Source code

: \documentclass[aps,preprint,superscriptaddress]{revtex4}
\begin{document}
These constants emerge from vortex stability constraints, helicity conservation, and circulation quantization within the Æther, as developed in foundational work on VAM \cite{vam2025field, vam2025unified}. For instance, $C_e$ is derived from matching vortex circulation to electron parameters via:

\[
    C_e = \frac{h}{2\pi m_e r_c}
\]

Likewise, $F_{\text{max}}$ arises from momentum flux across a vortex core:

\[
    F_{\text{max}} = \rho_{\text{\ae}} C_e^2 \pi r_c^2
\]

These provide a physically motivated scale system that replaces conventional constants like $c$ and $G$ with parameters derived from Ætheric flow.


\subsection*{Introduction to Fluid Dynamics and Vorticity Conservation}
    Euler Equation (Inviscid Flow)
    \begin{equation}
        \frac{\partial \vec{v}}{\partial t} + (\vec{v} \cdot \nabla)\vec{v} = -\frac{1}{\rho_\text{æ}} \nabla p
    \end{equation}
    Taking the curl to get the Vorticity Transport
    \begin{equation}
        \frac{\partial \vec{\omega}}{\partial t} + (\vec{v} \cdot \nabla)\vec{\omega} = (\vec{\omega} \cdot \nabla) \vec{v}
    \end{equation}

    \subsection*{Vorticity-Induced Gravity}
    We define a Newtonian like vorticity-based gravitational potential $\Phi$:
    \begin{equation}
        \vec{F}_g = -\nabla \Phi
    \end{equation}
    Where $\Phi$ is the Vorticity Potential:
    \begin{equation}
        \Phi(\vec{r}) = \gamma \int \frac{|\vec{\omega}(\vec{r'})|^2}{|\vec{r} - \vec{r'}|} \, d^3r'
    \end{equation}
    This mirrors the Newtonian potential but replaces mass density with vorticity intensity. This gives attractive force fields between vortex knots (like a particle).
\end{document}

◆ ◆ ◆ ◆ ◆

■ **GOAL OF THE EXERCISE**
Go through the records above. Copy each line in which the string "omega" appears.

■ **FINISHED EXERCISE**
        \frac{\partial \vec{\omega}}{\partial t} + (\vec{v} \cdot \nabla)\vec{\omega} = (\vec{\omega} \cdot \nabla) \vec{v}
        \Phi(\vec{r}) = \gamma \int \frac{|\vec{\omega}(\vec{r'})|^2}{|\vec{r} - \vec{r'}|} \, d^3r'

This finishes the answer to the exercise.